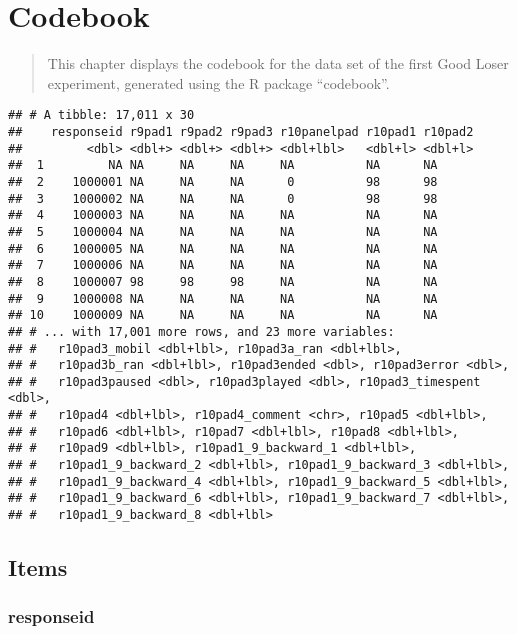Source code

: \documentclass[]{book}
\begin{document}
\chapter{Codebook}\label{codebook-1}

\begin{quote}
This chapter displays the codebook for the data set of the first Good
Loser experiment, generated using the R package ``codebook''.
\end{quote}

\begin{verbatim}
## # A tibble: 17,011 x 30
##    responseid r9pad1 r9pad2 r9pad3 r10panelpad r10pad1 r10pad2
##         <dbl> <dbl+> <dbl+> <dbl+> <dbl+lbl>   <dbl+l> <dbl+l>
##  1         NA NA     NA     NA     NA          NA      NA     
##  2    1000001 NA     NA     NA      0          98      98     
##  3    1000002 NA     NA     NA      0          98      98     
##  4    1000003 NA     NA     NA     NA          NA      NA     
##  5    1000004 NA     NA     NA     NA          NA      NA     
##  6    1000005 NA     NA     NA     NA          NA      NA     
##  7    1000006 NA     NA     NA     NA          NA      NA     
##  8    1000007 98     98     98     NA          NA      NA     
##  9    1000008 NA     NA     NA     NA          NA      NA     
## 10    1000009 NA     NA     NA     NA          NA      NA     
## # ... with 17,001 more rows, and 23 more variables:
## #   r10pad3_mobil <dbl+lbl>, r10pad3a_ran <dbl+lbl>,
## #   r10pad3b_ran <dbl+lbl>, r10pad3ended <dbl>, r10pad3error <dbl>,
## #   r10pad3paused <dbl>, r10pad3played <dbl>, r10pad3_timespent <dbl>,
## #   r10pad4 <dbl+lbl>, r10pad4_comment <chr>, r10pad5 <dbl+lbl>,
## #   r10pad6 <dbl+lbl>, r10pad7 <dbl+lbl>, r10pad8 <dbl+lbl>,
## #   r10pad9 <dbl+lbl>, r10pad1_9_backward_1 <dbl+lbl>,
## #   r10pad1_9_backward_2 <dbl+lbl>, r10pad1_9_backward_3 <dbl+lbl>,
## #   r10pad1_9_backward_4 <dbl+lbl>, r10pad1_9_backward_5 <dbl+lbl>,
## #   r10pad1_9_backward_6 <dbl+lbl>, r10pad1_9_backward_7 <dbl+lbl>,
## #   r10pad1_9_backward_8 <dbl+lbl>
\end{verbatim}

\section{Items}\label{items-1}

\subsection{responseid}\label{responseid}
\end{document}
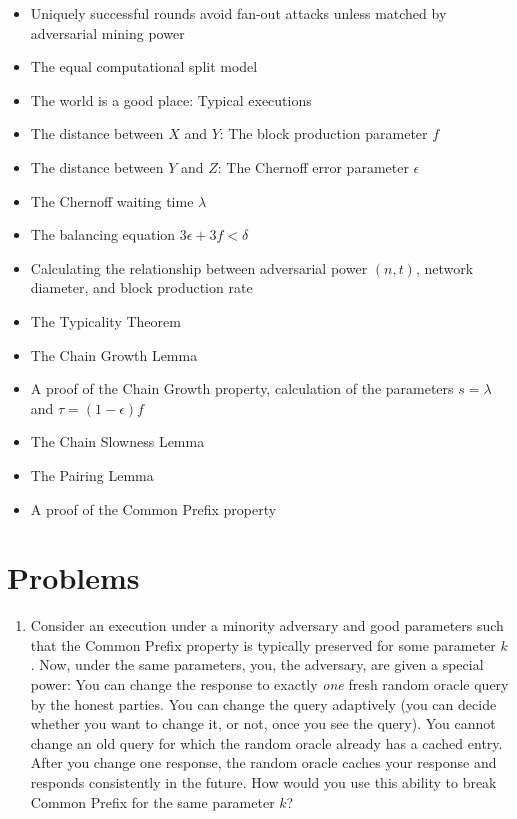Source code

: {\begin{itemize}
\item Uniquely successful rounds avoid fan-out attacks unless matched by adversarial mining power
\item The equal computational split model
\item The world is a good place: Typical executions
\item The distance between $X$ and $Y$: The block production parameter $f$
\item The distance between $Y$ and $Z$: The Chernoff error parameter $\epsilon$
\item The Chernoff waiting time $\lambda$
\item The balancing equation $3\epsilon + 3f < \delta$
\item Calculating the relationship between adversarial power $(n, t)$, network diameter, and block production rate
\item The Typicality Theorem
\item The Chain Growth Lemma
\item A proof of the Chain Growth property, calculation of the parameters $s=\lambda$ and $\tau=(1 - \epsilon)f$
\item The Chain Slowness Lemma
\item The Pairing Lemma
\item A proof of the Common Prefix property
\end{itemize}
}

\section*{Problems}

\begin{enumerate}
  \item Consider an execution under a minority adversary and good parameters such that
        the Common Prefix property is typically preserved for some parameter $k$. Now,
        under the same parameters, you, the adversary, are given a special power: You
        can change the response to exactly \emph{one} fresh random oracle query by the
        honest parties. You can change the query adaptively (you can decide whether you
        want to change it, or not, once you see the query). You cannot change an old query
        for which the random oracle already has a cached entry. After you change one response,
        the random oracle caches your response and responds consistently in the future.
        How would you use this ability to break Common Prefix for the same parameter $k$?
\end{enumerate}

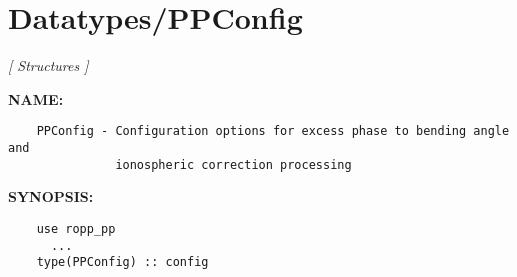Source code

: \section{Datatypes/PPConfig}
\textsl{[ Structures ]}

\label{ch:robo10}
\label{ch:Datatypes_PPConfig}
\textbf{NAME:}\hspace{0.08in}\begin{Verbatim}
    PPConfig - Configuration options for excess phase to bending angle and 
               ionospheric correction processing
\end{Verbatim}
\textbf{SYNOPSIS:}\hspace{0.08in}\begin{Verbatim}
    use ropp_pp
      ...
    type(PPConfig) :: config
\end{Verbatim}

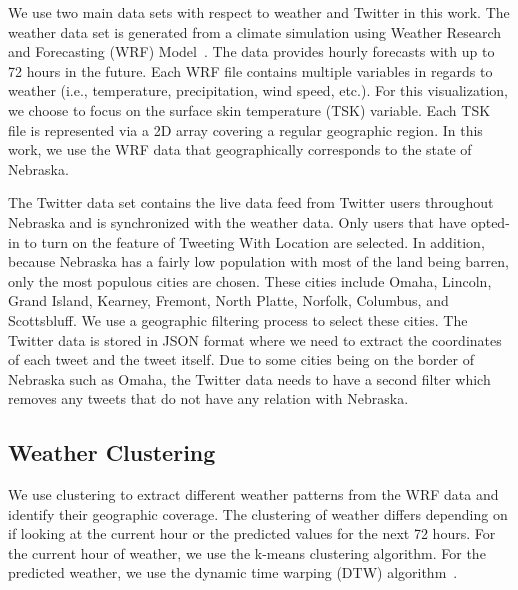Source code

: We use two main data sets with respect to weather and Twitter in this work. The weather data set is generated from a climate simulation using Weather Research and Forecasting (WRF) Model~\cite{Michalakes2004}. %
The data provides hourly forecasts with up to 72 hours in the future. Each WRF file contains multiple variables in regards to weather (i.e., temperature, precipitation, wind speed, etc.). For this visualization, we choose to focus on the surface skin temperature (TSK) variable. Each TSK file is represented via a 2D array %
covering a regular geographic region. In this work, we use the WRF data that geographically corresponds to the state of Nebraska.

The Twitter data set contains the live data feed from Twitter users throughout Nebraska and is synchronized with the weather data. Only users that have opted-in to turn on the feature of Tweeting With Location are selected. In addition, because Nebraska has a fairly low population with most of the land being barren, only the most populous cities are chosen. These cities include Omaha, Lincoln, Grand Island, Kearney, Fremont, North Platte, Norfolk, Columbus, and Scottsbluff. We use a geographic filtering process to select these cities. The Twitter data is stored in JSON format where we need to extract the coordinates of each tweet and the tweet itself. Due to some cities being on the border of Nebraska such as Omaha, the Twitter data needs to have a second filter which removes any tweets that do not have any relation with Nebraska.


\subsection{Weather Clustering}
\label{sec:clust}

We use clustering to extract different weather patterns from the WRF data and identify their geographic coverage. The clustering of weather differs depending on if looking at the current hour or the predicted values for the next 72 hours. For the current hour of weather, we use the k-means clustering algorithm. %
For the predicted weather, we use the dynamic time warping (DTW) algorithm~\cite{salvador2007toward}.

*Action item*
In copying the listing, reproduce each line exactly and omit the pictures.

*Output of the task*
Source code

: \documentclass[]{book}
\begin{document}
\chapter{Codebook}\label{codebook-1}

\begin{quote}
This chapter displays the codebook for the data set of the first Good
Loser experiment, generated using the R package ``codebook''.
\end{quote}

\begin{verbatim}
## # A tibble: 17,011 x 30
##    responseid r9pad1 r9pad2 r9pad3 r10panelpad r10pad1 r10pad2
##         <dbl> <dbl+> <dbl+> <dbl+> <dbl+lbl>   <dbl+l> <dbl+l>
##  1         NA NA     NA     NA     NA          NA      NA     
##  2    1000001 NA     NA     NA      0          98      98     
##  3    1000002 NA     NA     NA      0          98      98     
##  4    1000003 NA     NA     NA     NA          NA      NA     
##  5    1000004 NA     NA     NA     NA          NA      NA     
##  6    1000005 NA     NA     NA     NA          NA      NA     
##  7    1000006 NA     NA     NA     NA          NA      NA     
##  8    1000007 98     98     98     NA          NA      NA     
##  9    1000008 NA     NA     NA     NA          NA      NA     
## 10    1000009 NA     NA     NA     NA          NA      NA     
## # ... with 17,001 more rows, and 23 more variables:
## #   r10pad3_mobil <dbl+lbl>, r10pad3a_ran <dbl+lbl>,
## #   r10pad3b_ran <dbl+lbl>, r10pad3ended <dbl>, r10pad3error <dbl>,
## #   r10pad3paused <dbl>, r10pad3played <dbl>, r10pad3_timespent <dbl>,
## #   r10pad4 <dbl+lbl>, r10pad4_comment <chr>, r10pad5 <dbl+lbl>,
## #   r10pad6 <dbl+lbl>, r10pad7 <dbl+lbl>, r10pad8 <dbl+lbl>,
## #   r10pad9 <dbl+lbl>, r10pad1_9_backward_1 <dbl+lbl>,
## #   r10pad1_9_backward_2 <dbl+lbl>, r10pad1_9_backward_3 <dbl+lbl>,
## #   r10pad1_9_backward_4 <dbl+lbl>, r10pad1_9_backward_5 <dbl+lbl>,
## #   r10pad1_9_backward_6 <dbl+lbl>, r10pad1_9_backward_7 <dbl+lbl>,
## #   r10pad1_9_backward_8 <dbl+lbl>
\end{verbatim}

\section{Items}\label{items-1}

\subsection{responseid}\label{responseid}
\end{document}
Source code

: {\begin{itemize}
\item Uniquely successful rounds avoid fan-out attacks unless matched by adversarial mining power
\item The equal computational split model
\item The world is a good place: Typical executions
\item The distance between $X$ and $Y$: The block production parameter $f$
\item The distance between $Y$ and $Z$: The Chernoff error parameter $\epsilon$
\item The Chernoff waiting time $\lambda$
\item The balancing equation $3\epsilon + 3f < \delta$
\item Calculating the relationship between adversarial power $(n, t)$, network diameter, and block production rate
\item The Typicality Theorem
\item The Chain Growth Lemma
\item A proof of the Chain Growth property, calculation of the parameters $s=\lambda$ and $\tau=(1 - \epsilon)f$
\item The Chain Slowness Lemma
\item The Pairing Lemma
\item A proof of the Common Prefix property
\end{itemize}
}

\section*{Problems}

\begin{enumerate}
  \item Consider an execution under a minority adversary and good parameters such that
        the Common Prefix property is typically preserved for some parameter $k$. Now,
        under the same parameters, you, the adversary, are given a special power: You
        can change the response to exactly \emph{one} fresh random oracle query by the
        honest parties. You can change the query adaptively (you can decide whether you
        want to change it, or not, once you see the query). You cannot change an old query
        for which the random oracle already has a cached entry. After you change one response,
        the random oracle caches your response and responds consistently in the future.
        How would you use this ability to break Common Prefix for the same parameter $k$?
\end{enumerate}

Source code

: \section{Datatypes/PPConfig}
\textsl{[ Structures ]}

\label{ch:robo10}
\label{ch:Datatypes_PPConfig}
\textbf{NAME:}\hspace{0.08in}\begin{Verbatim}
    PPConfig - Configuration options for excess phase to bending angle and 
               ionospheric correction processing
\end{Verbatim}
\textbf{SYNOPSIS:}\hspace{0.08in}\begin{Verbatim}
    use ropp_pp
      ...
    type(PPConfig) :: config
\end{Verbatim}

Source code

: We use two main data sets with respect to weather and Twitter in this work. The weather data set is generated from a climate simulation using Weather Research and Forecasting (WRF) Model~\cite{Michalakes2004}. %
The data provides hourly forecasts with up to 72 hours in the future. Each WRF file contains multiple variables in regards to weather (i.e., temperature, precipitation, wind speed, etc.). For this visualization, we choose to focus on the surface skin temperature (TSK) variable. Each TSK file is represented via a 2D array %
covering a regular geographic region. In this work, we use the WRF data that geographically corresponds to the state of Nebraska.

The Twitter data set contains the live data feed from Twitter users throughout Nebraska and is synchronized with the weather data. Only users that have opted-in to turn on the feature of Tweeting With Location are selected. In addition, because Nebraska has a fairly low population with most of the land being barren, only the most populous cities are chosen. These cities include Omaha, Lincoln, Grand Island, Kearney, Fremont, North Platte, Norfolk, Columbus, and Scottsbluff. We use a geographic filtering process to select these cities. The Twitter data is stored in JSON format where we need to extract the coordinates of each tweet and the tweet itself. Due to some cities being on the border of Nebraska such as Omaha, the Twitter data needs to have a second filter which removes any tweets that do not have any relation with Nebraska.


\subsection{Weather Clustering}
\label{sec:clust}

We use clustering to extract different weather patterns from the WRF data and identify their geographic coverage. The clustering of weather differs depending on if looking at the current hour or the predicted values for the next 72 hours. For the current hour of weather, we use the k-means clustering algorithm. %
For the predicted weather, we use the dynamic time warping (DTW) algorithm~\cite{salvador2007toward}.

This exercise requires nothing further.